Personal information
- Born: December 26, 1908 Klamath Falls, Oregon, U.S.
- Died: October 17, 1994 (aged 85) Klamath Falls, Oregon, U.S.
- Education: University of Oregon
- Height: 180 cm (5 ft 11 in)
- Weight: 66 kg (146 lb)

Sport
- Sport: Athletics
- Events: Mile, 5000 m
- Club: Olympic Club, San Francisco

Achievements and titles
- Personal bests: Mile – 4:12.4 (1930) 5000 m – 14:30.0 (1932)

Medal record
Representing the United States
Olympic Games
| Silver medal – second place | 1932 Los Angeles | 5000 metres |

= Ralph Hill (runner) =

American runner and Olympian

Ralph Anthony Hill (December 26, 1908 – October 17, 1994) was an American runner. He set an American record over the mile in 1930 and won a silver medal in the 5000 m event at the 1932 Olympics.

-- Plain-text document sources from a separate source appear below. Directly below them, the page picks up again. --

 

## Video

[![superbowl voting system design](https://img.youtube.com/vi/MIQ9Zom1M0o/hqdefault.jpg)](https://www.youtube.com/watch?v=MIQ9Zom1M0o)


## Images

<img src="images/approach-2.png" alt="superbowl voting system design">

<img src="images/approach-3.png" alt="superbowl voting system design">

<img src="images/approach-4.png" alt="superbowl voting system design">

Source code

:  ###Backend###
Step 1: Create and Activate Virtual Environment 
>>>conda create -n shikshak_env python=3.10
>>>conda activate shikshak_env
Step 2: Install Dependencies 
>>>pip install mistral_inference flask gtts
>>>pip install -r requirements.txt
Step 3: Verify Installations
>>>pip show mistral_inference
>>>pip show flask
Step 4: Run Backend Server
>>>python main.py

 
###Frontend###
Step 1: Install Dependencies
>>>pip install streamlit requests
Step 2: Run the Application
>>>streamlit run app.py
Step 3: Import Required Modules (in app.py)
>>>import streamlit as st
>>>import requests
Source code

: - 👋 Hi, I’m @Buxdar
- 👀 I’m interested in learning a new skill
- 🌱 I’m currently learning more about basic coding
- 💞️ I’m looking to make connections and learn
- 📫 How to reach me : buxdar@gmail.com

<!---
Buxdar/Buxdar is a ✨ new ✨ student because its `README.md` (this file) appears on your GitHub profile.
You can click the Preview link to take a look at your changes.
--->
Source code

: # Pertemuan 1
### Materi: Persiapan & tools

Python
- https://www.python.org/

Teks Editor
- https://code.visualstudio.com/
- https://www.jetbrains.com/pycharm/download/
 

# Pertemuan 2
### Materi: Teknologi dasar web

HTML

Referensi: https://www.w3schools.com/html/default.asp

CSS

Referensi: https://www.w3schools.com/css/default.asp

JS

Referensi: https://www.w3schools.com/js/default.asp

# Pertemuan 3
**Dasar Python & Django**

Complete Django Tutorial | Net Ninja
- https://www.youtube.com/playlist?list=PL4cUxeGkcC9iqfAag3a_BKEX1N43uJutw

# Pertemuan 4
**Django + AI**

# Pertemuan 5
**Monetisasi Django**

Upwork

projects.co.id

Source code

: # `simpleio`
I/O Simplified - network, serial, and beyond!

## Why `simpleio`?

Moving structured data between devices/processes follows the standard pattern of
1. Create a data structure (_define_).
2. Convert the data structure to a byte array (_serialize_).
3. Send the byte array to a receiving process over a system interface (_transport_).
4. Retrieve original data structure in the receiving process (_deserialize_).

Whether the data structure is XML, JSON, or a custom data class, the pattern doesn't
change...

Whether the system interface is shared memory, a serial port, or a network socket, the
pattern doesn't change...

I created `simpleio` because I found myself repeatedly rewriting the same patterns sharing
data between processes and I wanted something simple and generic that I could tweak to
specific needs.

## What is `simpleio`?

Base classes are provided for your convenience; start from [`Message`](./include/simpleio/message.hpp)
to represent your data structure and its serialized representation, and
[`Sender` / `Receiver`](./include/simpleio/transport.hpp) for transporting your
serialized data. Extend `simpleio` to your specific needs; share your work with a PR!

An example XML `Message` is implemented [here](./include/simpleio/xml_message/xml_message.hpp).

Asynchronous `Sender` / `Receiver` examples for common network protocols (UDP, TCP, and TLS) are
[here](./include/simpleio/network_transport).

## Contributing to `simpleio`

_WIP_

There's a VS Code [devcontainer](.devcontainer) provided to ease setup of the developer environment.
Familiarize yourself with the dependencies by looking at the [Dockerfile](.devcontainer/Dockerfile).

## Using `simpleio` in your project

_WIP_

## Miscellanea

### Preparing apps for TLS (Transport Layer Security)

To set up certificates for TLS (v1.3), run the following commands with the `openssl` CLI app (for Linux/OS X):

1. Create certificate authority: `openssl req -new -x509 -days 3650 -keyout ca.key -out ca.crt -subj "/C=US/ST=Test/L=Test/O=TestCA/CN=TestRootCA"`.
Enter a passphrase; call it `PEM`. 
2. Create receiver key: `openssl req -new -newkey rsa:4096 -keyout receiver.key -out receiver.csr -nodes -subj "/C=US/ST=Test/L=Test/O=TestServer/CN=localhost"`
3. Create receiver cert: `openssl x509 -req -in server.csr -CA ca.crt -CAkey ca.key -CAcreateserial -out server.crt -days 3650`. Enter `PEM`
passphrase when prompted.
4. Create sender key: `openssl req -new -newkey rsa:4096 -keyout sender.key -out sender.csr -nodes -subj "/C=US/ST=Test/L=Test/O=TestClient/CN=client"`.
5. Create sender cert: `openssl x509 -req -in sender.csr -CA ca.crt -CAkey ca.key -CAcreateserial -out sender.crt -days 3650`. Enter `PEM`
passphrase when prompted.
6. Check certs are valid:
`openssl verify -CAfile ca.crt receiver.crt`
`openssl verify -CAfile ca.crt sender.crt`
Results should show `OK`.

Hill studied at the University of Oregon when competing in the 1932 Summer Olympics in Los Angeles on the 5000 m. In an exciting race on August 5, 1932, he came in second behind Lauri Lehtinen, with each runner recording a time of 14:30.0. The judges deliberated for an hour before deciding not to disqualify Lehtinen, who had appeared to block Hill twice. Hill refused to file a protest, stating that he believed Lehtinen's obstruction was accidental. Lauri Virtanen came in third, 14 seconds behind.

After college, Hill made a career of farming near Klamath Falls. The local Henley High School renamed its football field in September 1992 after its alumnus Hill.